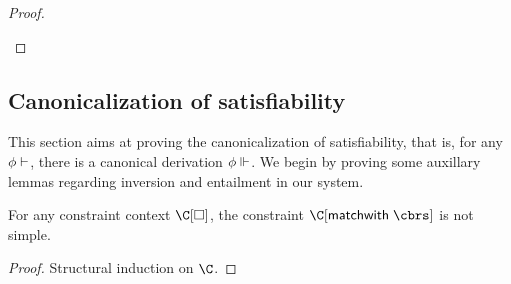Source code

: \documentclass[acmsmall,screen,nonacm,review]{acmart}
\begin{document}
\begin{proof}
\begin{itemize}
      \begin{llproof}
	\continueltPf{\cmeasure {\cpapp \x \ren \ueqs \t}}{}
      \end{llproof}
\end{itemize}
\end{proof}

\subsection{Canonicalization of satisfiability}

This section aims at proving the canonicalization of satisfiability, that is,
for any $\phi \vdash \relax$, there is a canonical derivation $\phi \Vdash \relax$.
%
We begin by proving some auxillary lemmas regarding inversion and
entailment in our system.

\begin{lemma}
  \label{lem:match-is-not-simple}
  For any constraint context $\C\where{\square}$,
  the constraint $\C\where{\cmatch \t \cbrs}$ is not simple.
  \begin{proof}
    Structural induction on $\C$.
  \end{proof}
\end{lemma}

\newcommand{\simplePf}[2]{\Pf{}{}{#1 \simple}{#2}}
\newcommand{\nsimplePf}[2]{\Pf{}{\neg}{#1 \simple}{#2}}
\newcommand{\shapePf}[4]{\Pf{}{}{\Cshape {#1} {#2} {#3}}{#4}}
\end{document}
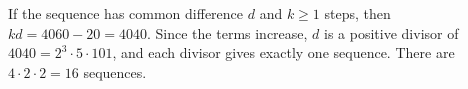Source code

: If the sequence has common difference $d$ and $k\ge1$ steps, then $kd=4060-20=4040$. Since the terms increase, $d$ is a positive divisor of $4040=2^3\cdot5\cdot101$, and each divisor gives exactly one sequence. There are $4\cdot2\cdot2=\boxed{16}$ sequences.
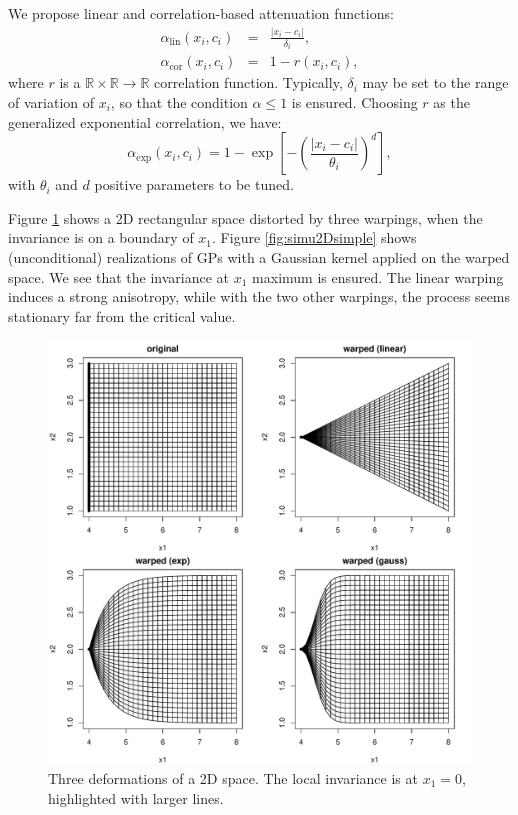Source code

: \documentclass[a4paper,10pt]{article}
\newcommand{\Rset}{\mathbb{R}}
\begin{document}
We propose linear and correlation-based attenuation functions: 
\begin{eqnarray}
 \alpha_\text{lin}(x_i, c_i) &=& \frac{\lvert x_i - c_i \rvert}{\delta_i}, \\
 \alpha_\text{cor}(x_i, c_i) &=& 1 - r(x_i, c_i),
\end{eqnarray}
where $r$ is a $\Rset \times \Rset\rightarrow \Rset$ correlation function.
Typically, $\delta_i$ may be set to the range of variation of $x_i$, so that the condition $\alpha \leq 1$ is ensured.
Choosing $r$ as the generalized exponential correlation, we have:
\begin{equation}
   \alpha_\text{exp}(x_i, c_i) = 1 - \exp \left[ - \left(\frac{\lvert x_i - c_i \rvert}{\theta_i}\right)^d \right],
\end{equation}
with $\theta_i$ and $d$ positive parameters to be tuned. 

Figure \ref{fig:3defsimple} shows a 2D rectangular space distorted by three warpings, when the invariance is on a boundary of $x_1$.
Figure \ref{fig:simu2Dsimple} shows (unconditional) realizations of GPs with a Gaussian kernel applied on the warped space. 
We see that the invariance at $x_1$ maximum is ensured. The linear warping induces a strong anisotropy, while with the two other warpings,
the process seems stationary far from the critical value.

\begin{figure}[!ht]
\centering
 \includegraphics[width=.8\textwidth]{def2Dsimple.pdf}
 \caption{Three deformations of a 2D space. The local invariance is at $x_1=0$, highlighted with larger lines.}\label{fig:3defsimple}
\end{figure}
\end{document}
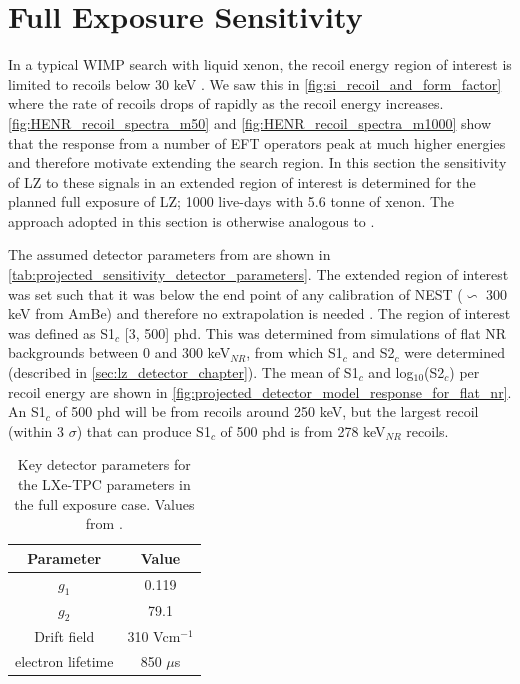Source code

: \section{Full Exposure Sensitivity}
\par
In a typical WIMP search with liquid xenon, the recoil energy region of interest is limited to recoils below 30 keV \cite{LZ_TechnicalDesignReview_ref, LZ_projected_sensitivity_paper_ref, xenonnt_projected_sensitivty_ref}.
We saw this in \autoref{fig:si_recoil_and_form_factor} where the rate of recoils drops of rapidly as the recoil energy increases.
\autoref{fig:HENR_recoil_spectra_m50} and \autoref{fig:HENR_recoil_spectra_m1000} show that the response from a number of EFT operators peak at much higher energies and therefore motivate extending the search region.
In this section the sensitivity of LZ to these signals in an extended region of interest is determined for the planned full exposure of LZ; 1000 live-days with 5.6 tonne of xenon.
The approach adopted in this section is otherwise analogous to \cite{LZ_projected_sensitivity_paper_ref}.
\par
The assumed detector parameters from \cite{LZ_projected_sensitivity_paper_ref} are shown in \autoref{tab:projected_sensitivity_detector_parameters}.
The extended region of interest was set such that it was below the end point of any calibration of NEST ($\backsim$ 300 keV from AmBe) and therefore no extrapolation is needed \cite{nest_1_ref}.
The region of interest was defined as S1$_c$ [3, 500] phd.
This was determined from simulations of flat NR backgrounds between 0 and 300 keV$_{NR}$, from which S1$_c$ and S2$_c$ were determined (described in \autoref{sec:lz_detector_chapter}).
The mean of S1$_c$ and log$_{10}$(S2$_c$) per recoil energy are shown in \autoref{fig:projected_detector_model_response_for_flat_nr}.
An S1$_c$ of 500 phd will be from recoils around 250 keV, but the largest recoil (within 3 $\sigma$) that can produce S1$_c$ of 500 phd is from 278 keV$_{NR}$ recoils.

\begin{table}[]
    \centering
    \begin{tabular}{c|c}
        Parameter   & Value  \\ \hline
        $g_{1}$     & 0.119 \\
        $g_{2}$     & 79.1  \\
        Drift field & 310 Vcm$^{-1}$ \\
        electron lifetime & 850 $\mu$s
    \end{tabular}
    \caption{Key detector parameters for the LXe-TPC parameters in the full exposure case. 
             Values from \cite{LZ_projected_sensitivity_paper_ref}.}
    \label{tab:projected_sensitivity_detector_parameters}
\end{table}


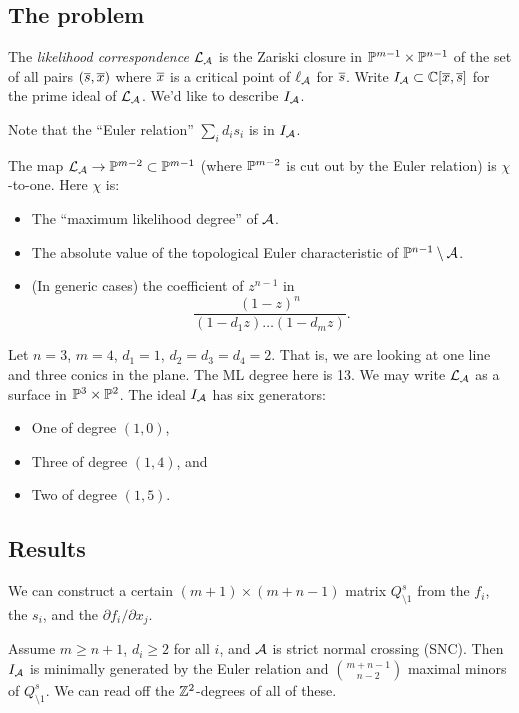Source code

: \documentclass{article}
\begin{document}
\subsection{The problem}

The \emph{likelihood correspondence} $\mathcal{L}_{\mathcal{A}}$ is the Zariski closure in $\mathbb{P}^{m-1} \times \mathbb{P}^{n-1}$ of the set of all pairs $(\overline{s}, \overline{x})$ where $\overline{x}$ is a critical point of $\ell_{\mathcal{A}}$ for $\overline{s}$.
Write $I_{\mathcal{A}} \subset \mathbb{C}[\overline{x}, \overline{s}]$ for the prime ideal of $\mathcal{L}_{\mathcal{A}}$.
We'd like to describe $I_{\mathcal{A}}$.

Note that the ``Euler relation'' $\sum_i d_i s_i$ is in $I_{\mathcal{A}}$.

The map $\mathcal{L}_{\mathcal{A}} \to \mathbb{P}^{m-2} \subset \mathbb{P}^{m-1}$ (where $\mathbb{P}^{m-2}$ is cut out by the Euler relation) is $\chi$-to-one.
Here $\chi$ is:
\begin{itemize}
	\item The ``maximum likelihood degree'' of $\mathcal{A}$.
	\item The absolute value of the topological Euler characteristic of $\mathbb{P}^{n-1} \setminus \mathcal{A}$.
	\item (In generic cases) the coefficient of $z^{n-1}$ in
		\[
			\frac{(1 - z)^n}{(1 - d_1 z) \dots (1 - d_m z)}.
		\]
\end{itemize}

\begin{ex}
	Let $n = 3$, $m = 4$, $d_1 = 1$, $d_2 = d_3 = d_4 = 2$.
	That is, we are looking at one line and three conics in the plane.
	The ML degree here is 13.
	We may write $\mathcal{L}_{\mathcal{A}}$ as a surface in $\mathbb{P}^3 \times \mathbb{P}^2$.
	The ideal $I_{\mathcal{A}}$ has six generators:
	\begin{itemize}
		\item One of degree $(1, 0)$,
		\item Three of degree $(1, 4)$, and
		\item Two of degree $(1, 5)$.
	\end{itemize}
\end{ex}

\subsection{Results}

We can construct a certain $(m + 1) \times (m + n - 1)$ matrix $Q^s_{\setminus 1}$ from the $f_i$, the $s_i$, and the $\partial f_i / \partial x_j$.

\begin{thm}
	Assume $m \geq n + 1$, $d_i \geq 2$ for all $i$, and $\mathcal{A}$ is strict normal crossing (SNC).
	Then $I_{\mathcal{A}}$ is minimally generated by the Euler relation and $\binom{m+n-1}{n-2}$ maximal minors of $Q^s_{\setminus 1}$.
	We can read off the $\mathbb{Z}^2$-degrees of all of these.
\end{thm}
\end{document}
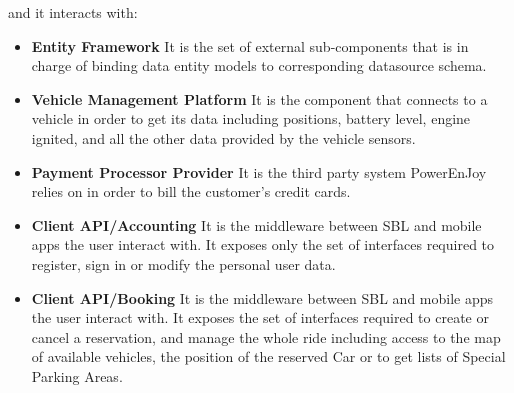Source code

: and it interacts with:
\begin{itemize}
    \item\textbf{Entity Framework}\newline
    It is the set of external sub-components that is in charge of binding data entity models to corresponding datasource schema.
    \item\textbf{Vehicle Management Platform}\newline
    It is the component that connects to a vehicle in order to get its data including positions, battery level, engine ignited, and all the other data provided by the vehicle sensors.
    \item\textbf{Payment Processor Provider}\newline
    It is the third party system PowerEnJoy relies on in order to bill the customer's credit cards.
    \item\textbf{Client API/Accounting}\newline
    It is the middleware between SBL and mobile apps the user interact with. It exposes only the set of interfaces required to register, sign in or modify the personal user data.
    \item\textbf{Client API/Booking}\newline
    It is the middleware between SBL and mobile apps the user interact with. It exposes the set of interfaces required to create or cancel a reservation, and manage the whole ride including access to the map of available vehicles, the position of the reserved Car or to get lists of Special Parking Areas.
\end{itemize}
\newpage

• What the task asks:
Your answer must be the lines above from the one containing "degree $(1, 4)$, and" to the one containing "is minimally generated", both included, restated word for word.

• Task result:
		\item Three of degree $(1, 4)$, and
		\item Two of degree $(1, 5)$.
	\end{itemize}
\end{ex}

\subsection{Results}

We can construct a certain $(m + 1) \times (m + n - 1)$ matrix $Q^s_{\setminus 1}$ from the $f_i$, the $s_i$, and the $\partial f_i / \partial x_j$.

\begin{thm}
	Assume $m \geq n + 1$, $d_i \geq 2$ for all $i$, and $\mathcal{A}$ is strict normal crossing (SNC).
	Then $I_{\mathcal{A}}$ is minimally generated by the Euler relation and $\binom{m+n-1}{n-2}$ maximal minors of $Q^s_{\setminus 1}$.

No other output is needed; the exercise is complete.